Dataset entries

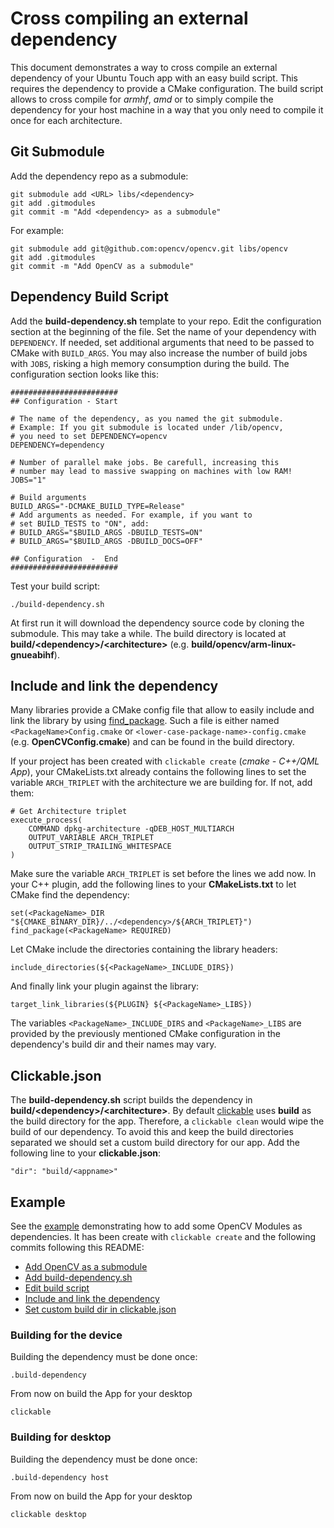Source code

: # Cross compiling an external dependency

This document demonstrates a way to cross compile an external dependency of your Ubuntu Touch app with an easy build script. This requires the
dependency to provide a CMake configuration. The build script allows
to cross compile for *armhf*, *amd* or to simply compile
the dependency for your host machine in a way that you
only need to compile it once for each architecture.

## Git Submodule
Add the dependency repo as a submodule:

```
git submodule add <URL> libs/<dependency>
git add .gitmodules
git commit -m "Add <dependency> as a submodule"
```

For example:
```
git submodule add git@github.com:opencv/opencv.git libs/opencv
git add .gitmodules
git commit -m "Add OpenCV as a submodule"
```

## Dependency Build Script
Add the **build-dependency.sh** template to your repo. Edit the
configuration section at the beginning of the file. Set the name
of your dependency with `DEPENDENCY`. If needed, set additional
arguments that need to be passed to CMake with `BUILD_ARGS`.
You may also increase the number of build jobs with `JOBS`, risking a high
memory consumption during the build. The configuration section
looks like this:


```
########################
## Configuration - Start

# The name of the dependency, as you named the git submodule.
# Example: If you git submodule is located under /lib/opencv,
# you need to set DEPENDENCY=opencv
DEPENDENCY=dependency

# Number of parallel make jobs. Be carefull, increasing this
# number may lead to massive swapping on machines with low RAM!
JOBS="1"

# Build arguments
BUILD_ARGS="-DCMAKE_BUILD_TYPE=Release"
# Add arguments as needed. For example, if you want to
# set BUILD_TESTS to "ON", add:
# BUILD_ARGS="$BUILD_ARGS -DBUILD_TESTS=ON"
# BUILD_ARGS="$BUILD_ARGS -DBUILD_DOCS=OFF"

## Configuration  -  End
########################
```

Test your build script:

```
./build-dependency.sh
```

At first run it will download the dependency
source code by cloning the submodule. This may take a while. The build directory is located at **build/<dependency\>/<architecture\>** (e.g. **build/opencv/arm-linux-gnueabihf**).

## Include and link the dependency
Many libraries provide a CMake config file that allow to easily
include and link the library by using
[find_package](https://cmake.org/cmake/help/latest/command/find_package.html).
Such a file is either named `<PackageName>Config.cmake` or
`<lower-case-package-name>-config.cmake` (e.g. **OpenCVConfig.cmake**) and can be found in the
build directory.

If your project has been created with `clickable create` (*cmake - C++/QML App*), your CMakeLists.txt already contains the
following lines to set the variable `ARCH_TRIPLET` with
the architecture we are building for. If not, add them:

```
# Get Architecture triplet
execute_process(
    COMMAND dpkg-architecture -qDEB_HOST_MULTIARCH
    OUTPUT_VARIABLE ARCH_TRIPLET
    OUTPUT_STRIP_TRAILING_WHITESPACE
)
```

Make sure the variable `ARCH_TRIPLET` is set before the lines
we add now.
In your C++ plugin, add the following lines to your **CMakeLists.txt**
to let CMake find the dependency:

```
set(<PackageName>_DIR "${CMAKE_BINARY_DIR}/../<dependency>/${ARCH_TRIPLET}")
find_package(<PackageName> REQUIRED)
```

Let CMake include the directories containing the library headers:

```
include_directories(${<PackageName>_INCLUDE_DIRS})
```

And finally link your plugin against the library:

```
target_link_libraries(${PLUGIN} ${<PackageName>_LIBS})
```
The variables `<PackageName>_INCLUDE_DIRS` and `<PackageName>_LIBS`
are provided by the previously mentioned CMake configuration in the
dependency's build dir and their names may vary.

## Clickable.json
The **build-dependency.sh** script builds the dependency in **build/<dependency\>/<architecture\>**. By default [clickable](http://clickable.bhdouglass.com/en/latest/)
 uses **build** as the build directory for the app.
 Therefore, a `clickable clean` would
wipe the build of our dependency. To avoid this and keep the build
directories separated we should set
a custom build directory for our app. Add the following line to
your **clickable.json**:

```
"dir": "build/<appname>"
```

## Example
See the [example](https://github.com/jonnius/UTAppDependencyDemo/tree/master/example) demonstrating how to add some OpenCV Modules as dependencies. It has been create with `clickable create` and the following commits following this README:

 - [Add OpenCV as a submodule](https://github.com/jonnius/UTAppDependencyDemo/commit/3664269e6b71bef22458396b448e4b9593e96a4e)
 - [Add build-dependency.sh](https://github.com/jonnius/UTAppDependencyDemo/commit/7eeeef0b802153b65bdd6f3f28e0227b9ada0bc2#diff-1a79a4d60de6718e8e5b326e338ae533)
 - [Edit build script](https://github.com/jonnius/UTAppDependencyDemo/commit/ac9b9fbbf03fa5b81407f0ef4da6eb5108789c69#diff-1a79a4d60de6718e8e5b326e338ae533)
 - [Include and link the dependency](https://github.com/jonnius/UTAppDependencyDemo/commit/1a62f4930bb4bfb3944b5113d50852f97e76822f#diff-1a79a4d60de6718e8e5b326e338ae533)
 - [Set custom build dir in clickable.json](https://github.com/jonnius/UTAppDependencyDemo/commit/0d1eca4789cd752d4f0c5c427c8637a7d51671ec#diff-1a79a4d60de6718e8e5b326e338ae533)
 

### Building for the device
Building the dependency must be done once:
```
.build-dependency
```
From now on build the App for your desktop
```
clickable
```
 
### Building for desktop
Building the dependency must be done once:
```
.build-dependency host
```
From now on build the App for your desktop
```
clickable desktop
```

Exercise requirements:
The data above must be given again in full and unaltered, minus its images.

Answer below:
Source code

: # Cross compiling an external dependency

This document demonstrates a way to cross compile an external dependency of your Ubuntu Touch app with an easy build script. This requires the
dependency to provide a CMake configuration. The build script allows
to cross compile for *armhf*, *amd* or to simply compile
the dependency for your host machine in a way that you
only need to compile it once for each architecture.

## Git Submodule
Add the dependency repo as a submodule:

```
git submodule add <URL> libs/<dependency>
git add .gitmodules
git commit -m "Add <dependency> as a submodule"
```

For example:
```
git submodule add git@github.com:opencv/opencv.git libs/opencv
git add .gitmodules
git commit -m "Add OpenCV as a submodule"
```

## Dependency Build Script
Add the **build-dependency.sh** template to your repo. Edit the
configuration section at the beginning of the file. Set the name
of your dependency with `DEPENDENCY`. If needed, set additional
arguments that need to be passed to CMake with `BUILD_ARGS`.
You may also increase the number of build jobs with `JOBS`, risking a high
memory consumption during the build. The configuration section
looks like this:


```
########################
## Configuration - Start

# The name of the dependency, as you named the git submodule.
# Example: If you git submodule is located under /lib/opencv,
# you need to set DEPENDENCY=opencv
DEPENDENCY=dependency

# Number of parallel make jobs. Be carefull, increasing this
# number may lead to massive swapping on machines with low RAM!
JOBS="1"

# Build arguments
BUILD_ARGS="-DCMAKE_BUILD_TYPE=Release"
# Add arguments as needed. For example, if you want to
# set BUILD_TESTS to "ON", add:
# BUILD_ARGS="$BUILD_ARGS -DBUILD_TESTS=ON"
# BUILD_ARGS="$BUILD_ARGS -DBUILD_DOCS=OFF"

## Configuration  -  End
########################
```

Test your build script:

```
./build-dependency.sh
```

At first run it will download the dependency
source code by cloning the submodule. This may take a while. The build directory is located at **build/<dependency\>/<architecture\>** (e.g. **build/opencv/arm-linux-gnueabihf**).

## Include and link the dependency
Many libraries provide a CMake config file that allow to easily
include and link the library by using
[find_package](https://cmake.org/cmake/help/latest/command/find_package.html).
Such a file is either named `<PackageName>Config.cmake` or
`<lower-case-package-name>-config.cmake` (e.g. **OpenCVConfig.cmake**) and can be found in the
build directory.

If your project has been created with `clickable create` (*cmake - C++/QML App*), your CMakeLists.txt already contains the
following lines to set the variable `ARCH_TRIPLET` with
the architecture we are building for. If not, add them:

```
# Get Architecture triplet
execute_process(
    COMMAND dpkg-architecture -qDEB_HOST_MULTIARCH
    OUTPUT_VARIABLE ARCH_TRIPLET
    OUTPUT_STRIP_TRAILING_WHITESPACE
)
```

Make sure the variable `ARCH_TRIPLET` is set before the lines
we add now.
In your C++ plugin, add the following lines to your **CMakeLists.txt**
to let CMake find the dependency:

```
set(<PackageName>_DIR "${CMAKE_BINARY_DIR}/../<dependency>/${ARCH_TRIPLET}")
find_package(<PackageName> REQUIRED)
```

Let CMake include the directories containing the library headers:

```
include_directories(${<PackageName>_INCLUDE_DIRS})
```

And finally link your plugin against the library:

```
target_link_libraries(${PLUGIN} ${<PackageName>_LIBS})
```
The variables `<PackageName>_INCLUDE_DIRS` and `<PackageName>_LIBS`
are provided by the previously mentioned CMake configuration in the
dependency's build dir and their names may vary.

## Clickable.json
The **build-dependency.sh** script builds the dependency in **build/<dependency\>/<architecture\>**. By default [clickable](http://clickable.bhdouglass.com/en/latest/)
 uses **build** as the build directory for the app.
 Therefore, a `clickable clean` would
wipe the build of our dependency. To avoid this and keep the build
directories separated we should set
a custom build directory for our app. Add the following line to
your **clickable.json**:

```
"dir": "build/<appname>"
```

## Example
See the [example](https://github.com/jonnius/UTAppDependencyDemo/tree/master/example) demonstrating how to add some OpenCV Modules as dependencies. It has been create with `clickable create` and the following commits following this README:

 - [Add OpenCV as a submodule](https://github.com/jonnius/UTAppDependencyDemo/commit/3664269e6b71bef22458396b448e4b9593e96a4e)
 - [Add build-dependency.sh](https://github.com/jonnius/UTAppDependencyDemo/commit/7eeeef0b802153b65bdd6f3f28e0227b9ada0bc2#diff-1a79a4d60de6718e8e5b326e338ae533)
 - [Edit build script](https://github.com/jonnius/UTAppDependencyDemo/commit/ac9b9fbbf03fa5b81407f0ef4da6eb5108789c69#diff-1a79a4d60de6718e8e5b326e338ae533)
 - [Include and link the dependency](https://github.com/jonnius/UTAppDependencyDemo/commit/1a62f4930bb4bfb3944b5113d50852f97e76822f#diff-1a79a4d60de6718e8e5b326e338ae533)
 - [Set custom build dir in clickable.json](https://github.com/jonnius/UTAppDependencyDemo/commit/0d1eca4789cd752d4f0c5c427c8637a7d51671ec#diff-1a79a4d60de6718e8e5b326e338ae533)
 

### Building for the device
Building the dependency must be done once:
```
.build-dependency
```
From now on build the App for your desktop
```
clickable
```
 
### Building for desktop
Building the dependency must be done once:
```
.build-dependency host
```
From now on build the App for your desktop
```
clickable desktop
```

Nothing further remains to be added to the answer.